■ **DESCRIPTION OF THE TASK**
Pictures stay out of the copy. Retype exactly the lines below from the one with "11.1.2 오류 던지기 \" through the one with "Currently, the package".
** Opening GIVEN RECORDS block **
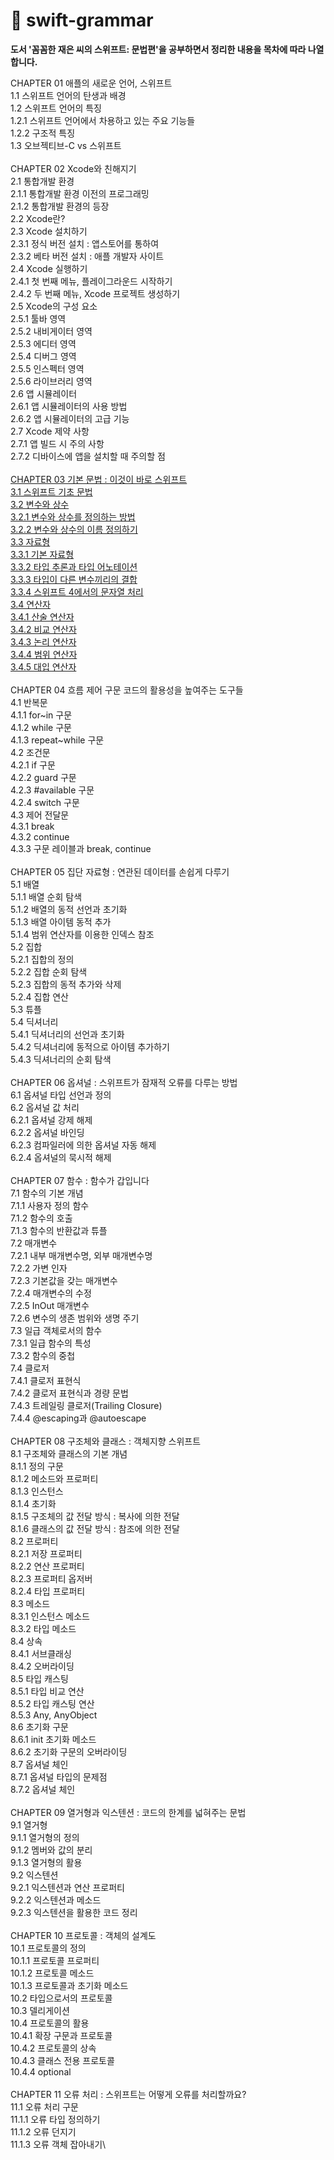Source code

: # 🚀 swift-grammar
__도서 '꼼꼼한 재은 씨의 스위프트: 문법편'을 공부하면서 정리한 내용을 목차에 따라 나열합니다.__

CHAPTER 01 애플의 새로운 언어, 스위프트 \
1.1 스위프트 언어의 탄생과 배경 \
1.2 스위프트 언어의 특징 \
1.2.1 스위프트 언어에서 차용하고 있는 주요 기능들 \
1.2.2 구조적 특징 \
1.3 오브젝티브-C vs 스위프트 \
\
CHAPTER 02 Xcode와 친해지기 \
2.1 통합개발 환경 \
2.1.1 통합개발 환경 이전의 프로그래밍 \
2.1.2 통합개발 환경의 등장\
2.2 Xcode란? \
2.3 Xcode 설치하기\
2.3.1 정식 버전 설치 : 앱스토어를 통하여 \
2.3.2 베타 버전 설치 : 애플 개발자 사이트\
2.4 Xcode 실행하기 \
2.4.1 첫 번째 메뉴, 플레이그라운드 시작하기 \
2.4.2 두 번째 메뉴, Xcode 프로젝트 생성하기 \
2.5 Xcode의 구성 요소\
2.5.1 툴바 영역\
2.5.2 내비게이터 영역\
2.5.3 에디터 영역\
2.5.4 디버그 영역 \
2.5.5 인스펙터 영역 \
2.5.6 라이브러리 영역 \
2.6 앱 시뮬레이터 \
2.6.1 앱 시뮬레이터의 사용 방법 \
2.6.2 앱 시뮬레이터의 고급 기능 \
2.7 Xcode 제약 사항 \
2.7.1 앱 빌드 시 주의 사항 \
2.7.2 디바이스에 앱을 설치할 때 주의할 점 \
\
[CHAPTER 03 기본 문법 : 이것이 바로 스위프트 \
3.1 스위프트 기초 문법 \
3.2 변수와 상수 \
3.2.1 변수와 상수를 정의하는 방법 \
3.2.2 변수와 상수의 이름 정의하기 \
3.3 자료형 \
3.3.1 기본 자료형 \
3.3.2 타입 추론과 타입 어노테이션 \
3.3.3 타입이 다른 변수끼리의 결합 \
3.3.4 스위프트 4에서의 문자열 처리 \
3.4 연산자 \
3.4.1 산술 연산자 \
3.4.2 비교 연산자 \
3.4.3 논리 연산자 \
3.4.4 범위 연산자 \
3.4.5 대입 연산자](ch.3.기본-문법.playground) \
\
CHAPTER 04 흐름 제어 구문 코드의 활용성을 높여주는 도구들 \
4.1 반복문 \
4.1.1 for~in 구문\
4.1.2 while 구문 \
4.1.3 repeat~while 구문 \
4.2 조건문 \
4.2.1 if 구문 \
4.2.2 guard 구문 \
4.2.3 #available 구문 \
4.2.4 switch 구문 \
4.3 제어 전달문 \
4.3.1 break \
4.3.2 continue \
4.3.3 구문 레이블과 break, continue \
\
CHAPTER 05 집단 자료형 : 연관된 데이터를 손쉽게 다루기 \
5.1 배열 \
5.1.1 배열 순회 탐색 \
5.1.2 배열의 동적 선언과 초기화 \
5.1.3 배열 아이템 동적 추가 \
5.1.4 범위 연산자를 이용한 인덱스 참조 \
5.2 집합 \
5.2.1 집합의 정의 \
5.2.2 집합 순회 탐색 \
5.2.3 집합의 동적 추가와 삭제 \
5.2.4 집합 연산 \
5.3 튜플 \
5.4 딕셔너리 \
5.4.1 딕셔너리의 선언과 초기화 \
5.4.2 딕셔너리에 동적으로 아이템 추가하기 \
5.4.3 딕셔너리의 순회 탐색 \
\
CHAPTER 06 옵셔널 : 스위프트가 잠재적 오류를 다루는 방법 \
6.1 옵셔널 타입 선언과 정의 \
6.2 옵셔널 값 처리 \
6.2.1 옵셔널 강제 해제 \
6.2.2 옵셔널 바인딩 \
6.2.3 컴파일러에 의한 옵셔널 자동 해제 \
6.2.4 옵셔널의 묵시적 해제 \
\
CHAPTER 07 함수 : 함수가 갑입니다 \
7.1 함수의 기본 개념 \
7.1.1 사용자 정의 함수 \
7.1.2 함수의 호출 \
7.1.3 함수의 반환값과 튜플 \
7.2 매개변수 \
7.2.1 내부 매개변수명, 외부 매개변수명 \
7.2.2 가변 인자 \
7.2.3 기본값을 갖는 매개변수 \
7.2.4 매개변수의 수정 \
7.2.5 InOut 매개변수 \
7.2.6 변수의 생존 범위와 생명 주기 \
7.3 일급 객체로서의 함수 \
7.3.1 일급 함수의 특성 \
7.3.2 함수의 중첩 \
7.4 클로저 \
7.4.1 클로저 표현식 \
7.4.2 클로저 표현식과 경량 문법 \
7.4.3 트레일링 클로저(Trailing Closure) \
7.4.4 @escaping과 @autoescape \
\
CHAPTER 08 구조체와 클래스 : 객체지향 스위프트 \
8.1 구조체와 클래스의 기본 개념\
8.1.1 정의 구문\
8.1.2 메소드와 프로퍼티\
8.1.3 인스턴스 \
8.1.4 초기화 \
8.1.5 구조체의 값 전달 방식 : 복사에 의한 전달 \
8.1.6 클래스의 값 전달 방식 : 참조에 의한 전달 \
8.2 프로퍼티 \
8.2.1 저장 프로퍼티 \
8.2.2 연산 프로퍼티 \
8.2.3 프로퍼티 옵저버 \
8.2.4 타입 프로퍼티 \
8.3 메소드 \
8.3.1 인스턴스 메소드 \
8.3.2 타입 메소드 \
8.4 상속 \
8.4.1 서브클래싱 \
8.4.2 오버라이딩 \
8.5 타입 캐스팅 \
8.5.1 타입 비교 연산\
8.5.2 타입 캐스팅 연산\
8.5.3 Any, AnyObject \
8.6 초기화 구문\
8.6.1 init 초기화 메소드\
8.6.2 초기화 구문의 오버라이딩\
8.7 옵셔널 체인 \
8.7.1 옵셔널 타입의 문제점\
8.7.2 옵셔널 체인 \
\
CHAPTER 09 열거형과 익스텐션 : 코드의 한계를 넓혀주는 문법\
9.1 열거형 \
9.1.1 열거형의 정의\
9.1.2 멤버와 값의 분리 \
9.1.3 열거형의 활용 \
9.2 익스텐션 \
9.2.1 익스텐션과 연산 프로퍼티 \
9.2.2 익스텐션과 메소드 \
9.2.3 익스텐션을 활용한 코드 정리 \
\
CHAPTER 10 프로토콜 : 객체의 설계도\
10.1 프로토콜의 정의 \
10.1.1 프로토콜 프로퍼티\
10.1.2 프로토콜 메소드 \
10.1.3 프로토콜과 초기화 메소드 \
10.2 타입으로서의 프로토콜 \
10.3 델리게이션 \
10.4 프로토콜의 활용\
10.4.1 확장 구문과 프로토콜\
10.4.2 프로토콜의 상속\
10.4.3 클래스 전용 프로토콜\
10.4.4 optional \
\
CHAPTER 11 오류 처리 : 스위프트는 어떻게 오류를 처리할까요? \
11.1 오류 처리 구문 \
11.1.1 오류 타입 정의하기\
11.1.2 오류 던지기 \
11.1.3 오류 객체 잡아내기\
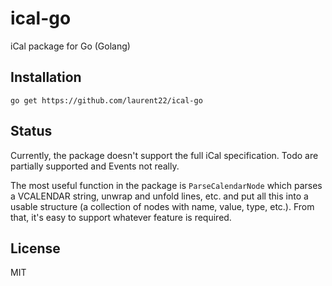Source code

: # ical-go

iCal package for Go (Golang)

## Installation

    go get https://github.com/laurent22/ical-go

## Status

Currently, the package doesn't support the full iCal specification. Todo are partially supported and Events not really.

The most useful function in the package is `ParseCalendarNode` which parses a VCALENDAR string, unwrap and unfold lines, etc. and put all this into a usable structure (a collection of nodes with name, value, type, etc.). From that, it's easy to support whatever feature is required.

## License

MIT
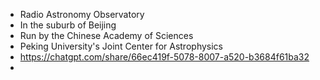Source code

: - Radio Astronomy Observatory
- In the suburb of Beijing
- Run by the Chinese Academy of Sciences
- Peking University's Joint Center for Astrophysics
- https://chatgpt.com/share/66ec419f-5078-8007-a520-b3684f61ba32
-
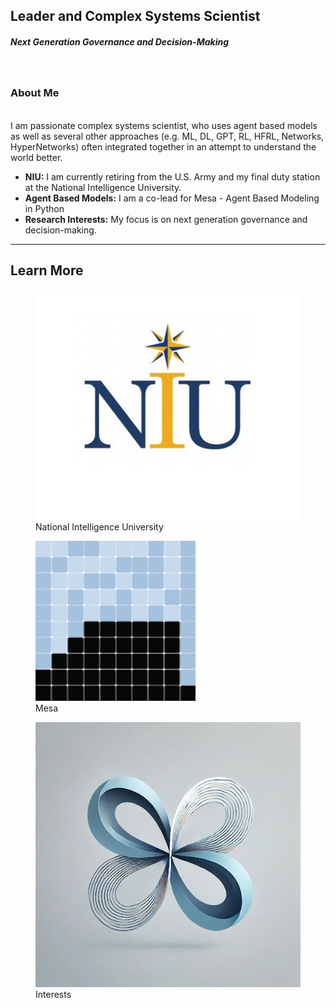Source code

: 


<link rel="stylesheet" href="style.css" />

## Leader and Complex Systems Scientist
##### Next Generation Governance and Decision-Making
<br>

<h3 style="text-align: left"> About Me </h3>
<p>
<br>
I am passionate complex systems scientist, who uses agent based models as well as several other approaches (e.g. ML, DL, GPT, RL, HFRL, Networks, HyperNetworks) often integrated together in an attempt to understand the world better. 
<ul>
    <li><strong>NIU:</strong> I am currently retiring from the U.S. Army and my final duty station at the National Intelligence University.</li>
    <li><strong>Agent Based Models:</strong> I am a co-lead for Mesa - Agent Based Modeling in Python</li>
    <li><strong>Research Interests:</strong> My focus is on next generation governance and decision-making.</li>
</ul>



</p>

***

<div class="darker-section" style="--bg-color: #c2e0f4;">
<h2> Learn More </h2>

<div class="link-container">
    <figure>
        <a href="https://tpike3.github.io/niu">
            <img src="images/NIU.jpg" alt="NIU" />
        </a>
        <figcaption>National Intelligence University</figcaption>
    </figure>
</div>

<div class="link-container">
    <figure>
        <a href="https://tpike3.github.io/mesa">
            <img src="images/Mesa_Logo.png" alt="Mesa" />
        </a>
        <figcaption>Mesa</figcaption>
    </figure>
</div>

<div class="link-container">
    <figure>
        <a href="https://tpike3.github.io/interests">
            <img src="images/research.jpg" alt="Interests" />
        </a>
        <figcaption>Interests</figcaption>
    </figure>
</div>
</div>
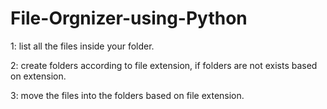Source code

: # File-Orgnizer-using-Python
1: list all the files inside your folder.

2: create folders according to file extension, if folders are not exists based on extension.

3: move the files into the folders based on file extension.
** Closing GIVEN RECORDS block **
** Opening GIVEN RECORDS block **
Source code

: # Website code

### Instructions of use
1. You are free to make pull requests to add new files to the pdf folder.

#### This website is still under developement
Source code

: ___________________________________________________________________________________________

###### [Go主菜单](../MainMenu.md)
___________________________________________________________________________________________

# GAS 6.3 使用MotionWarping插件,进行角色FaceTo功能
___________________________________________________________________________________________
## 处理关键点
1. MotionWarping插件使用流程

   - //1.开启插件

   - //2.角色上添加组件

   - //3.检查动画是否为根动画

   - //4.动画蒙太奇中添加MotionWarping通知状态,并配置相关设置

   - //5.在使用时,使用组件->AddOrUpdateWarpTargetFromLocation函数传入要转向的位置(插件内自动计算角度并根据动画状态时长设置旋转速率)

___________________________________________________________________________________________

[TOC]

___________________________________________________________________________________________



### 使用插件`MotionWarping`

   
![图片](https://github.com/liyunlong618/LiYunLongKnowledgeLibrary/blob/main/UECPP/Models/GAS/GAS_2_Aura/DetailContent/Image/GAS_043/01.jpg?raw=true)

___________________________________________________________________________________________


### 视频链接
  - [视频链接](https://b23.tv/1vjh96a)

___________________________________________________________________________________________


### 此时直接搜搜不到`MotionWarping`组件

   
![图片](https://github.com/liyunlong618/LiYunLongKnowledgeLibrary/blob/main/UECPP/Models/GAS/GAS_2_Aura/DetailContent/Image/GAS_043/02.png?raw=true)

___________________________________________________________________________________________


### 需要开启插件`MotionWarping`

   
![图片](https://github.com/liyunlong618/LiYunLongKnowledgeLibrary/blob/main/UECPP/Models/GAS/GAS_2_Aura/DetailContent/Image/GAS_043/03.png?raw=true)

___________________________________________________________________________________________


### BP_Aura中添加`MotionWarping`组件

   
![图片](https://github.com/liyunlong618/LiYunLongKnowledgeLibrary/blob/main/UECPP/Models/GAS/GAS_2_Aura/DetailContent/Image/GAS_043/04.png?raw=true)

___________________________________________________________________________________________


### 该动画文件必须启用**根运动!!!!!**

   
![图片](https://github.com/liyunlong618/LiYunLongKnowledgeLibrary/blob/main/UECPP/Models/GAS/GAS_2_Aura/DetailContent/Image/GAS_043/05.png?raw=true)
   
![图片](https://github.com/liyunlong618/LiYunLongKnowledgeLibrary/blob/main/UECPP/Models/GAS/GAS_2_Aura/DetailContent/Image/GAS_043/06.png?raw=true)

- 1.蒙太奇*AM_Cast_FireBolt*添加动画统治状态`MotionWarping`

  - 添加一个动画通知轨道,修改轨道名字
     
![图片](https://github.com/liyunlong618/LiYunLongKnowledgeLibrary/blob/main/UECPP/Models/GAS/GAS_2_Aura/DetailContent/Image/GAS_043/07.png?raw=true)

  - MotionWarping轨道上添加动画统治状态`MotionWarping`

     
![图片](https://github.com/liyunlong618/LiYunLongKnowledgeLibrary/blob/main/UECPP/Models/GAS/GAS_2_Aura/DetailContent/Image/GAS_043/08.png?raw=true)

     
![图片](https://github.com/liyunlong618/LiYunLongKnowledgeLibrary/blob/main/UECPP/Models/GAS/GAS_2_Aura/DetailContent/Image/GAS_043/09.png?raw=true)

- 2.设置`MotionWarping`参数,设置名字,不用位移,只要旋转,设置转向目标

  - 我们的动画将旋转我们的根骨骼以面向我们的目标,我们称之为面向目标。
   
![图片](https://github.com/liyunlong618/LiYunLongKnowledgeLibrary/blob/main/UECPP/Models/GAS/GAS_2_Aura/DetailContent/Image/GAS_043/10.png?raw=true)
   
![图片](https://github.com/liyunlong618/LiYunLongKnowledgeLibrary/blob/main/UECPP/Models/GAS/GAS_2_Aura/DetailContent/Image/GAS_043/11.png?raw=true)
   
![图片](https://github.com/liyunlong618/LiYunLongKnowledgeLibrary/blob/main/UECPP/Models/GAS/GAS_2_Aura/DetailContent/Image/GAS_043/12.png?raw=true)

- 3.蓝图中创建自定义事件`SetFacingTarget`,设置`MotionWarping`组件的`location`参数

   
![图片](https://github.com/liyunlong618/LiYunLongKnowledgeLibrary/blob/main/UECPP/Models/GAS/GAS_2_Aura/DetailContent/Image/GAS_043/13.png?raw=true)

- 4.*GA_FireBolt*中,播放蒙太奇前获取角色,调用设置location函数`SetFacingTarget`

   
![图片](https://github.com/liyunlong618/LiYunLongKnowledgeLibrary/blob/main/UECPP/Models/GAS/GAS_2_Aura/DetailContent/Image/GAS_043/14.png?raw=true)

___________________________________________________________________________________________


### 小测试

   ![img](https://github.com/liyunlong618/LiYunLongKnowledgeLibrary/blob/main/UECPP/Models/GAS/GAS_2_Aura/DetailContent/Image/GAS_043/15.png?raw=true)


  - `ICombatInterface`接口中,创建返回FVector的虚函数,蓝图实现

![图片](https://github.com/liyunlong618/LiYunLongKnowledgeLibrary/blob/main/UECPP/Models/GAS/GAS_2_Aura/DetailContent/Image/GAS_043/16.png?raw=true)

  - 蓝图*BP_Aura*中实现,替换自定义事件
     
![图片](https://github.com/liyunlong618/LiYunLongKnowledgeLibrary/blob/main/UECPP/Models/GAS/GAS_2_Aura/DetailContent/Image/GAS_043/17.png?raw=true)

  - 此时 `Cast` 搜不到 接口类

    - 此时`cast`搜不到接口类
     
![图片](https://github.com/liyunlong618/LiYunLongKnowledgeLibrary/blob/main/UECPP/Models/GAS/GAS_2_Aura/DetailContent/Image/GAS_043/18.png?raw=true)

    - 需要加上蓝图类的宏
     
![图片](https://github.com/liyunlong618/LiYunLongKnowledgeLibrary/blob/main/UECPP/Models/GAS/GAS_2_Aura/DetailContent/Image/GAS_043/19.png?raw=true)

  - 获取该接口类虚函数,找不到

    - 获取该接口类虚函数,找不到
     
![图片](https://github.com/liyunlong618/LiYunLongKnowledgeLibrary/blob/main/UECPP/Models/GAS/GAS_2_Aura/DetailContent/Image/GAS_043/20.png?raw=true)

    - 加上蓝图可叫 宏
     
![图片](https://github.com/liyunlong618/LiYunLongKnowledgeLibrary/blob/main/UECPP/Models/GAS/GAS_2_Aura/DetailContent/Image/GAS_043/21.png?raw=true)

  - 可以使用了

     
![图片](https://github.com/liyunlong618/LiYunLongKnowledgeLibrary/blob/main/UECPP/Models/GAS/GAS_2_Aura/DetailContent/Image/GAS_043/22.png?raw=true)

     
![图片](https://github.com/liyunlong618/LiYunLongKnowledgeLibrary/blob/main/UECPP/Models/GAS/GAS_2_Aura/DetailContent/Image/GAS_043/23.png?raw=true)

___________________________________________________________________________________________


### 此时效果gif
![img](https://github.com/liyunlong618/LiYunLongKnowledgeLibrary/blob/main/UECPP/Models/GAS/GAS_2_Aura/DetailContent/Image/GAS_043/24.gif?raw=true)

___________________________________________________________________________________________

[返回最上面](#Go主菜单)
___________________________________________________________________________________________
** Closing GIVEN RECORDS block **
** Opening GIVEN RECORDS block **
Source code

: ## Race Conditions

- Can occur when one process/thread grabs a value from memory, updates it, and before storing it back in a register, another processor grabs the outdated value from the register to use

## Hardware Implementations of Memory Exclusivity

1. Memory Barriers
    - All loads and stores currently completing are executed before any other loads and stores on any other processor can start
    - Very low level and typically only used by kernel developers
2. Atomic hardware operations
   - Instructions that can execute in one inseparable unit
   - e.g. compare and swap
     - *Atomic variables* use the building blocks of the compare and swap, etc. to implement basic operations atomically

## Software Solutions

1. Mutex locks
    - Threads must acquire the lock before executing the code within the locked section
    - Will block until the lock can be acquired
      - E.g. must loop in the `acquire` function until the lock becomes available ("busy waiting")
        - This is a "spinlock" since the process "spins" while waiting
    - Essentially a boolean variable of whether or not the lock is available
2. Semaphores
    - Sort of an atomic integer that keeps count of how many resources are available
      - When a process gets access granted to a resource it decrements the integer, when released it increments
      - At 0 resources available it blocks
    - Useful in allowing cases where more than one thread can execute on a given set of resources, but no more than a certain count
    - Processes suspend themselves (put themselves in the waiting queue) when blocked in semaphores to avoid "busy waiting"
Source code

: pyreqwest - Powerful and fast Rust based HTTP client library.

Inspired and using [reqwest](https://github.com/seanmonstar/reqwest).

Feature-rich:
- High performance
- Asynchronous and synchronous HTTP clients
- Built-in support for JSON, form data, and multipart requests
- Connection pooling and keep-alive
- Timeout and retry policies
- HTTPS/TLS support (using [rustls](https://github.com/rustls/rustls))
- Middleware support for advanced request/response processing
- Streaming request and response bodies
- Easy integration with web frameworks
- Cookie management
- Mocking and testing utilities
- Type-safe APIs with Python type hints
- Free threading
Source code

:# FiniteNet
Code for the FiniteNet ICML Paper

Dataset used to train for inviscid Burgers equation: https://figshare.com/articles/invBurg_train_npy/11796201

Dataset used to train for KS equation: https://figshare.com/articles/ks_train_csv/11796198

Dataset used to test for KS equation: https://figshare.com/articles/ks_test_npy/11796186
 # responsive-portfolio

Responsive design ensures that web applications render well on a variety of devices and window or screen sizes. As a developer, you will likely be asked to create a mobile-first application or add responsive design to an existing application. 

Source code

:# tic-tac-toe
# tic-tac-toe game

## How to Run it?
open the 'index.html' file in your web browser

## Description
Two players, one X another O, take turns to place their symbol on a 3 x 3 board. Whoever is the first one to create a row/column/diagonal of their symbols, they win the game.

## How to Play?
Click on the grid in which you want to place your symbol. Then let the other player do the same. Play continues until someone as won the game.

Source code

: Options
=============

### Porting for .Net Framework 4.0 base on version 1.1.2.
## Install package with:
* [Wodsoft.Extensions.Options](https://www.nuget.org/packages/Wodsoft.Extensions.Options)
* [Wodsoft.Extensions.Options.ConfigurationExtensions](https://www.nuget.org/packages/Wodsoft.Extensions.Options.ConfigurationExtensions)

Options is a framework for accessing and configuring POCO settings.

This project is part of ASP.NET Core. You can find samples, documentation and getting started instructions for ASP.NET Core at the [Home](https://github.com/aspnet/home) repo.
** Closing GIVEN RECORDS block **
■ **SOLUTION FOR THIS TASK**
11.1.2 오류 던지기 \
11.1.3 오류 객체 잡아내기\
Source code

: # ical-go

iCal package for Go (Golang)

## Installation

    go get https://github.com/laurent22/ical-go

## Status

Currently, the package doesn't support the full iCal specification. Todo are partially supported and Events not really.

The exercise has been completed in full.